Breaking through Apple's FairPlay

DVD Jon and partner Monique Farantzos work to break through the wall Apple has put up around iPod and iTunes.

Joris Evers Staff Writer, CNET News.com
Joris Evers covers security.
Joris Evers
5 min read
DVD Jon is at it again. But this time, he's in it for the money.

Jon Johansen, the 20-something hacker widely known for helping crack the piracy protections on DVDs several years ago, is taking on Apple Computer again. He has reverse-engineered Apple's FairPlay, the digital rights management technology used to make iPod and iTunes a closed system.

As reported earlier, the Norwegian has started DoubleTwist Ventures to license his work. The technology will make other online music stores work with Apple's iPod device and let iTunes songs play on gadgets other than the iPod, said Monique Farantzos, Johansen's business associate and DoubleTwist co-founder.

The current situation is unsustainable.

Farantzos said she made contact with Johansen after reading a profile of him in The Wall Street Journal. The pair sees a business in making digital media interoperable. They started working on this in the spring and are now talking publicly about it. The first customer has signed on, though its name is not being disclosed.

If successful, DoubleTwist could break through the wall Apple has built around its music business. Farantzos, a biophysicist by training but now into technology business development, talked about the company's plans and challenges with CNET News.com. (Farantzos photo courtesy of J.D. Lasica.)

Q: What is it the company doing?
Farantzos: We have two components in the business. One is to enable other online stores to wrap their content with FairPlay so that it works on the iPod. Major labels and studios do not release their content unprotected. If you want to offer DRM protected content and you want it to play on the iPod, you have to use FairPlay. So we have developed a method for making content compatible with the iPod.

We also plan to allow competing devices play iTunes content. When you buy a DVD, you know that the DVD will play on your Toshiba or Sony or Philips player, but when you buy music or video online, you don't have that. It is kind of like the zoo: Every animal is singing a different tune. We hope to make sense of that, and we have developed a technology to enable that.

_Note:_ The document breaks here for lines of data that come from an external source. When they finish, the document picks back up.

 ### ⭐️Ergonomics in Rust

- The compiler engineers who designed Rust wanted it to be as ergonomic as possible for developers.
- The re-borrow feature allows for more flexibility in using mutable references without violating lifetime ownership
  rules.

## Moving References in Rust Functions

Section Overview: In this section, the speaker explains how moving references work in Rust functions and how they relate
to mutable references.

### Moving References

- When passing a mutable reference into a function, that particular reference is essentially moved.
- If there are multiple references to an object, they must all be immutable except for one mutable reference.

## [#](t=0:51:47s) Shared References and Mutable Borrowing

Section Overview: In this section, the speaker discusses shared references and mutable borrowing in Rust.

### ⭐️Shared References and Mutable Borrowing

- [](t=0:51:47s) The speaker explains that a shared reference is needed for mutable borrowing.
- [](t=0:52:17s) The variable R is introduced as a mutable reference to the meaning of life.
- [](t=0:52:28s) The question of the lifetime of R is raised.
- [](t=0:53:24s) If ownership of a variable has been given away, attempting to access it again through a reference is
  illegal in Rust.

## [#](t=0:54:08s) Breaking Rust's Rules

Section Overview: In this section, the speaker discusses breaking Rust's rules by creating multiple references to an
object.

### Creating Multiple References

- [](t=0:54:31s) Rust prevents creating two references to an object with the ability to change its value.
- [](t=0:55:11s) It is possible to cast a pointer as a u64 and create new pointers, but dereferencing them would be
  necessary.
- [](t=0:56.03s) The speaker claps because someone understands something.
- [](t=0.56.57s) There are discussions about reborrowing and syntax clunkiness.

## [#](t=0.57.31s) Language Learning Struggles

And this is technology developed by Jon.
Farantzos: It is based on Jon's work.

And this technology isn't something that Apple can easily shut the door on, as they've done in the past with RealNetworks' Harmony? Will we see update after update to keep it working?
We have our own way to make sure it works and keeps on working. An important element is that the user will not need to do anything on their part. We have technology that basically guarantees that it works for them. User-friendliness--we thought that through extensively.

What if Apple finds out how this works and updates its technology to block your hack? Or do you not think this can happen?
It is not as easy as it sounds. They have sold 1.5 billion songs and there has to be some level of backward compatibility, otherwise it is going to be very painful for their users. We are confident that what we have works and will keep on working.

Can you give me an example of how your technology works? Say I'm a maker of media players, and I would like my device to be able to play iTunes content?
You would license some code that you would embed in your device and then there would be an application that would be installed on the computer that the device is syncing with. Essentially, what we do is trick iTunes into thinking that the device is an iPod.

Is your technology ready to be licensed and used, or is it still in development?
Some parts of it are ready, and there are still things we're improving upon. Online stores offering content for the iPod--that is going to come first. What they would do is just add another button on their site that says: "Click here to download this to your iPod." Sure, the iPod supports MP3s, but that is kind of a moot point because I cannot buy a major band in MP3 format, almost nobody offers unprotected content.

Being able to play iTunes songs on other media players, that needs more time to develop. Any idea when that might be done?
Yes, we're still working on that. I can't give a timeframe.

Next year sometime, or even before the end of the year?
Well, we joke that Steve Jobs will not send us a Christmas card this year. I am sure some people at Apple are upset about losing their monopoly.

Do you think you can get away with this?
We have consulted extensively with attorneys. Wrapping content with FairPlay is definitely within the limits of the law. We're not removing any copy protection, we're simply adding copy protection.

Over the next few months, on the hardware side, you're going to see interoperability become more and more of an issue, and there may even be some antitrust concerns that come up. I think we're in pretty good shape.

Are you betting that antitrust concerns will come up and that you will be the first to offer the remedy?
We're kind of in the first wave, yes. The current situation is unsustainable. Now Microsoft is coming out with their own closed system, and I even read something about Real coming with their own closed system with another manufacturer.

It is the law of the jungle out there. Things have to start working. The devices and music have to start working with each other; otherwise, consumers will probably end up buying pirated or unprotected content to solve their problem if we don't solve it for them.

You haven't heard anything from Apple yet?
What would they say? It would be premature for Apple to do anything anyway. We have not heard from Apple at all. (Apple declined to comment.)

Your company is DoubleTwist Ventures. Is it backed by any venture investors?
There are some individuals supporting it. We've been in a unique situation as a start-up, because we've been profitable since Day One. We have encountered overwhelming interest for our products.